# What the task asks
Scan the entries for lines containing the string "UnaccessData". Reply with how many there are, and nothing else.

Information shown section start

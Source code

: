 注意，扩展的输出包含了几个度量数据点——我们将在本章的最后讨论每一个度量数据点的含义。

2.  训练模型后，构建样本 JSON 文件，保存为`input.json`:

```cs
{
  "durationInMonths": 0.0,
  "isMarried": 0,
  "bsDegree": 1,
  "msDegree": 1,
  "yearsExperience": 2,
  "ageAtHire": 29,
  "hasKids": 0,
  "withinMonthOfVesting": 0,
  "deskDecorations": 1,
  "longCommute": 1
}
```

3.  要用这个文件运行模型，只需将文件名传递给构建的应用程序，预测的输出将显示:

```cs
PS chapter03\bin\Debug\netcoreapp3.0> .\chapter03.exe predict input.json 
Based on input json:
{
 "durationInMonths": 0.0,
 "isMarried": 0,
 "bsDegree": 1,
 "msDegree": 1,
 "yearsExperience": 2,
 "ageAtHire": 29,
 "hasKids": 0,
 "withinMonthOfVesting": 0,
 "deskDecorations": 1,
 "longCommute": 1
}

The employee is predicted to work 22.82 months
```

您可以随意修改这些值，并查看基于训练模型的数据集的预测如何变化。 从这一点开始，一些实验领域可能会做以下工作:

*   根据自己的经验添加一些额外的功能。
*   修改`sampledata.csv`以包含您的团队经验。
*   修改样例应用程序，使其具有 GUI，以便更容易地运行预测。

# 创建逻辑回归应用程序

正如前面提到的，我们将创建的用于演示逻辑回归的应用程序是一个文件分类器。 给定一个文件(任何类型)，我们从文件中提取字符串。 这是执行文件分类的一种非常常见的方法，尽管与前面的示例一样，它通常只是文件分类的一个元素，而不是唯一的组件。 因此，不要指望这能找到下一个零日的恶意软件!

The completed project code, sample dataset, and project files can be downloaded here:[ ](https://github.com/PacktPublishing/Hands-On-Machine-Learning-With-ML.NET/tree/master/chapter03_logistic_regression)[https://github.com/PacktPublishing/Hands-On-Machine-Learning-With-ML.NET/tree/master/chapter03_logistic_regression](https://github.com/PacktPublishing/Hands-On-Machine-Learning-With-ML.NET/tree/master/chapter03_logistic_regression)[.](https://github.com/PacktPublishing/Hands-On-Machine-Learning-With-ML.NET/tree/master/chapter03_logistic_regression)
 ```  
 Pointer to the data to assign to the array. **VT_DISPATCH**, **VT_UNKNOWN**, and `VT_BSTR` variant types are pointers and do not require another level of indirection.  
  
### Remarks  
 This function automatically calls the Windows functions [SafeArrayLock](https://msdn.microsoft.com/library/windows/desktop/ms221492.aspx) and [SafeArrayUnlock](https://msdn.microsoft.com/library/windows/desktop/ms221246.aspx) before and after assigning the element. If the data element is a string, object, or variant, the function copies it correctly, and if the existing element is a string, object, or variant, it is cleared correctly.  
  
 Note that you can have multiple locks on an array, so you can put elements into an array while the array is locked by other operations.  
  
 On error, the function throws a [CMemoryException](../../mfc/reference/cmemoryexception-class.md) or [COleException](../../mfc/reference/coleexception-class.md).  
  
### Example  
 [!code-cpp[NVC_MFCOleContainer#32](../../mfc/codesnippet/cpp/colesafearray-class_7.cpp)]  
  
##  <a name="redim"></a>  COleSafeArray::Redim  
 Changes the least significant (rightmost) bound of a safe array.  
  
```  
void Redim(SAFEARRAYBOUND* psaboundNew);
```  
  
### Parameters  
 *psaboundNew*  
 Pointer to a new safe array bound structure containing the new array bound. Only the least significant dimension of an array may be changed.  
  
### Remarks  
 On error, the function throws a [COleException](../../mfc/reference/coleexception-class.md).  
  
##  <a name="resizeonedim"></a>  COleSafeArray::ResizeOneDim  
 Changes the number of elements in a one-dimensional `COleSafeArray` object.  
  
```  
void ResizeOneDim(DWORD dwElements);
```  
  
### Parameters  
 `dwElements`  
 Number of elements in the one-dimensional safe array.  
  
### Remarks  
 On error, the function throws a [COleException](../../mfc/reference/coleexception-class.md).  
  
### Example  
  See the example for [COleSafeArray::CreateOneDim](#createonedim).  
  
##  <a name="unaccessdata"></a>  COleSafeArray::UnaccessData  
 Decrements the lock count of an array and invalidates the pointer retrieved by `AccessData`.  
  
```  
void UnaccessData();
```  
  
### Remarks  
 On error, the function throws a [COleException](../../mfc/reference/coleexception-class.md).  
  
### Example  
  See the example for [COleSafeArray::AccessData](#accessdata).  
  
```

Information shown section end

# Finished exercise
2